Start of DATA
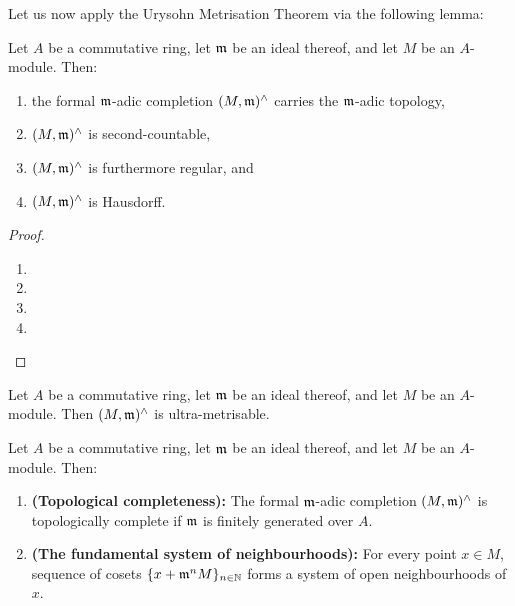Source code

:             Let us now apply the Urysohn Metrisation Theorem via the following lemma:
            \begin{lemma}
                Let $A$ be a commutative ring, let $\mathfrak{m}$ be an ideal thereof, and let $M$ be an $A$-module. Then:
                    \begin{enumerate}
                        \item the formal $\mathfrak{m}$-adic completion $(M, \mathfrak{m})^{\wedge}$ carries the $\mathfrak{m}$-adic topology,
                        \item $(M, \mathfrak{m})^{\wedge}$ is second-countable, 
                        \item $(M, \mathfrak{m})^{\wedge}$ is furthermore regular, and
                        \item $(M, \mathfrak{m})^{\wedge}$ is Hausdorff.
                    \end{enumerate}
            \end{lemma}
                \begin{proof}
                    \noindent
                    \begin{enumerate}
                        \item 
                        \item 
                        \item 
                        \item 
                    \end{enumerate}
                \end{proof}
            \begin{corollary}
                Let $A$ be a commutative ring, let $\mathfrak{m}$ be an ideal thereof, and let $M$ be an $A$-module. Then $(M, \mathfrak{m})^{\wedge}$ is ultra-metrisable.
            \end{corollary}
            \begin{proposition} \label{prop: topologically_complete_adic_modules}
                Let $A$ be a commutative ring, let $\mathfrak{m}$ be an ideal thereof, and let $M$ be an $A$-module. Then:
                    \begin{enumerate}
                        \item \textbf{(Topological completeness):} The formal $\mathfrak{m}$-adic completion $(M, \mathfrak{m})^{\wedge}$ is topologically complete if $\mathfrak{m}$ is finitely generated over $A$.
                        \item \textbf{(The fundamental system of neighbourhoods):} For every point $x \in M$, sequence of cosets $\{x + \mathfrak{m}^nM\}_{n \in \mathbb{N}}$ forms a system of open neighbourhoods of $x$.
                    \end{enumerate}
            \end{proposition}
End of DATA
Start of DATA
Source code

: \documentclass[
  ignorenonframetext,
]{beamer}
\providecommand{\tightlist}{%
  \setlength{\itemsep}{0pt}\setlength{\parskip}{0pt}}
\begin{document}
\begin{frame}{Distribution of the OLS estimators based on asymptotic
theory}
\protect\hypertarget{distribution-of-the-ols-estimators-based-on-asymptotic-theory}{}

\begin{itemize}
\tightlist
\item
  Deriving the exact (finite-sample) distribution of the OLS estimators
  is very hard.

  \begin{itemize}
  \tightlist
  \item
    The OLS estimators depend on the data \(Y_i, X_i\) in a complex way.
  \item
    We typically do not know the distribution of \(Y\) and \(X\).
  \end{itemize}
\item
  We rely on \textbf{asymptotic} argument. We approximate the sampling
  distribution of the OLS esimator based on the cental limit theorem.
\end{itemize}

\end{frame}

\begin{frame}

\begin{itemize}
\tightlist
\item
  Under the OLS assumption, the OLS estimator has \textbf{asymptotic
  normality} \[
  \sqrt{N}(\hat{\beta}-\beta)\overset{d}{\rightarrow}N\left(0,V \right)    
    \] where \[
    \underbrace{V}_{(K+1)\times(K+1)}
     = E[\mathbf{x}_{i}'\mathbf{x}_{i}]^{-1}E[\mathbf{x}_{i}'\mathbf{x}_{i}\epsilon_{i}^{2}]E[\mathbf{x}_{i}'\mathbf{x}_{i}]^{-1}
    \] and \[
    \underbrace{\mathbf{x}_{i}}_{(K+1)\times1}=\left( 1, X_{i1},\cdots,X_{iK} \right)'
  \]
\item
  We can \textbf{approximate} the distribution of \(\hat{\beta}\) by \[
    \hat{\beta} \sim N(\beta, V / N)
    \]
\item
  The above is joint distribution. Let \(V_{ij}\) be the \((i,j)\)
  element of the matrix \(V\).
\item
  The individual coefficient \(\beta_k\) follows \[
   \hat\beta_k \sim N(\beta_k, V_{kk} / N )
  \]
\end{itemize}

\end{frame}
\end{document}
End of DATA
Start of DATA
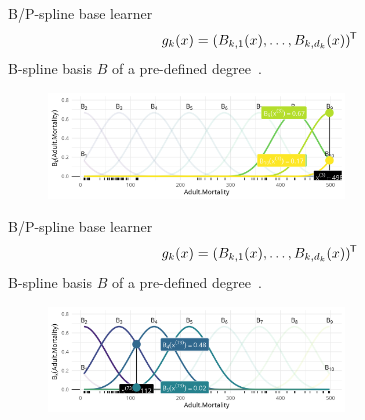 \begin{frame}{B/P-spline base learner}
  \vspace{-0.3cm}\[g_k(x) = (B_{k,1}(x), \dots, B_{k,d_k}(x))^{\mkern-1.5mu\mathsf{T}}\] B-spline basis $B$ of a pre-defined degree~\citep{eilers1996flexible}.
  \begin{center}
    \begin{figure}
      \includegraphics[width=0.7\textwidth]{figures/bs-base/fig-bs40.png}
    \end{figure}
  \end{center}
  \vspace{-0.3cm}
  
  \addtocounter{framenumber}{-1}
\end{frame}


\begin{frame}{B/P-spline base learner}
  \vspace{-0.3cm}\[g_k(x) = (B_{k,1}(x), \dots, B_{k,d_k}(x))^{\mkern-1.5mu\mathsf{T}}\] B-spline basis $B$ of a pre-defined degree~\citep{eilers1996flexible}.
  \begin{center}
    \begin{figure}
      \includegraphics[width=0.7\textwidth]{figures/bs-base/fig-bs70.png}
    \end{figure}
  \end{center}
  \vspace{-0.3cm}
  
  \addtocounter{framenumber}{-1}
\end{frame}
End of DATA
• **WHAT IS EXPECTED**
Find the word "textwidth" in the data and show each line that holds it.

• **PROBLEM SOLUTION**
      \includegraphics[width=0.7\textwidth]{figures/bs-base/fig-bs40.png}
      \includegraphics[width=0.7\textwidth]{figures/bs-base/fig-bs70.png}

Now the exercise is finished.